However, looking into the future and seeing where a language with Javascript's
technical foundation can end up, it's hard to see it ever exceeding Python 3
or Ruby, and both of those languages, while perhaps not in outright decline,
are certainly looking at having peaked and entering their "maturity" phase.
Confident declarations that it is the future are probably not warranted when
it is at most the present.
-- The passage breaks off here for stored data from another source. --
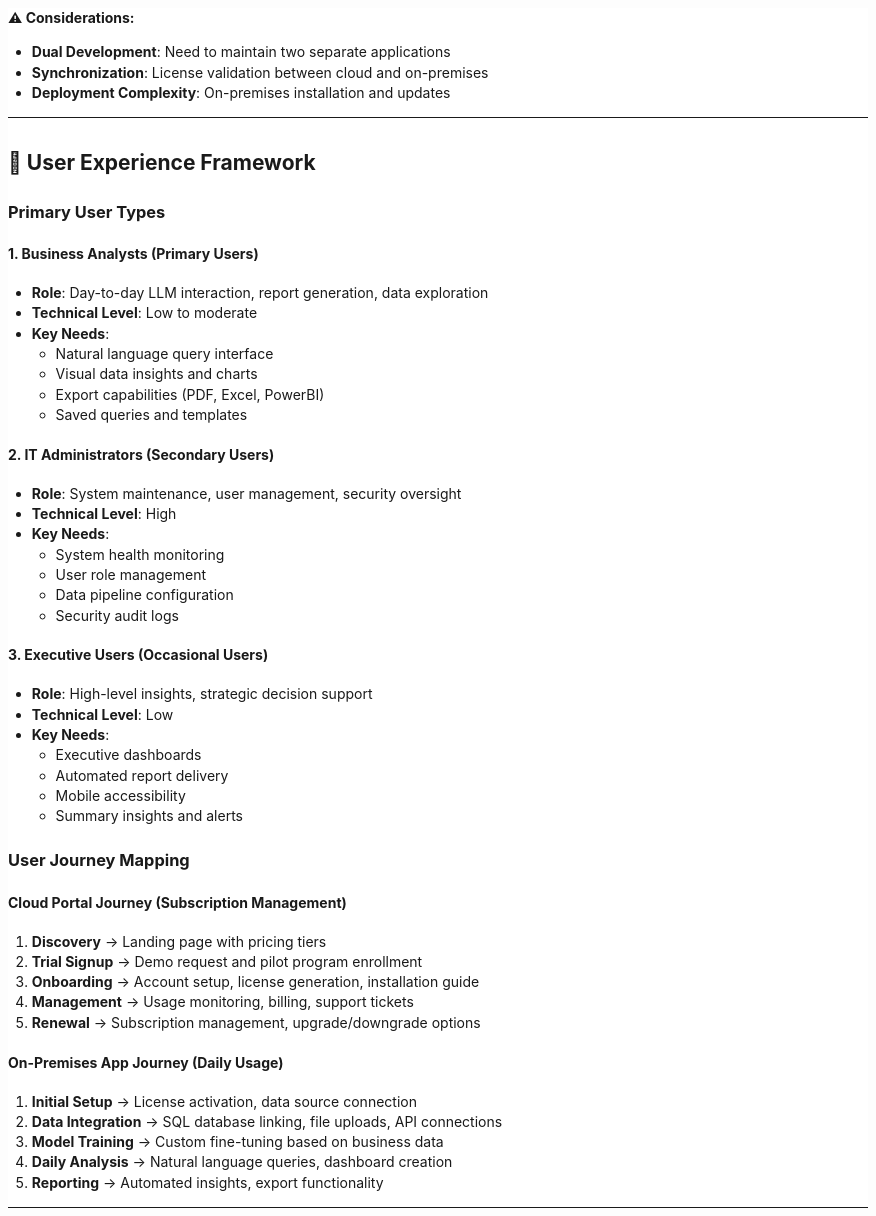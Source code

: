 **⚠️ Considerations:**
- **Dual Development**: Need to maintain two separate applications
- **Synchronization**: License validation between cloud and on-premises
- **Deployment Complexity**: On-premises installation and updates

---

## 🎯 User Experience Framework

### **Primary User Types**

#### **1. Business Analysts (Primary Users)**
- **Role**: Day-to-day LLM interaction, report generation, data exploration
- **Technical Level**: Low to moderate
- **Key Needs**: 
  - Natural language query interface
  - Visual data insights and charts
  - Export capabilities (PDF, Excel, PowerBI)
  - Saved queries and templates

#### **2. IT Administrators (Secondary Users)**
- **Role**: System maintenance, user management, security oversight
- **Technical Level**: High
- **Key Needs**:
  - System health monitoring
  - User role management
  - Data pipeline configuration
  - Security audit logs

#### **3. Executive Users (Occasional Users)**
- **Role**: High-level insights, strategic decision support
- **Technical Level**: Low
- **Key Needs**:
  - Executive dashboards
  - Automated report delivery
  - Mobile accessibility
  - Summary insights and alerts

### **User Journey Mapping**

#### **Cloud Portal Journey (Subscription Management)**
1. **Discovery** → Landing page with pricing tiers
2. **Trial Signup** → Demo request and pilot program enrollment
3. **Onboarding** → Account setup, license generation, installation guide
4. **Management** → Usage monitoring, billing, support tickets
5. **Renewal** → Subscription management, upgrade/downgrade options

#### **On-Premises App Journey (Daily Usage)**
1. **Initial Setup** → License activation, data source connection
2. **Data Integration** → SQL database linking, file uploads, API connections
3. **Model Training** → Custom fine-tuning based on business data
4. **Daily Analysis** → Natural language queries, dashboard creation
5. **Reporting** → Automated insights, export functionality

---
I don't think WebAssembly will "kill" Javascript
any time soon, but once it really gets going it's going to start eating away
at all the really big uses of it, because WebAssembly will permit languages
that can fit into niches other than the 1990s-style dynamic language maxima.
It's a nice maxima (totally no sarcasm, I'm just barely old enough to have
tasted the paradigms it replaced and dynamic languages got as big as they did
for a reason) but it's now in 2016 also abundantly clear it's not the only
one.

------
crawfordcomeaux
Our realities are each a collection of stories we each tell ourselves.
Sometimes parts of the stories two people believe will overlap and we'll call
those opinions or facts depending on situation.

I'm finding it helpful to view every signal my body encounters as a chance to
choose how to process it, including what I do, taste, or hear.

Since adopting this view, I've effortlessly enjoyed eating foods I've hated my
entire life (tomatoes, olives, CILANTRO?!), listening to country music, and
doing things like chores that used to bore me to tears.

If anyone sees danger in learning to view the world that way by default, I'd
love to hear about it.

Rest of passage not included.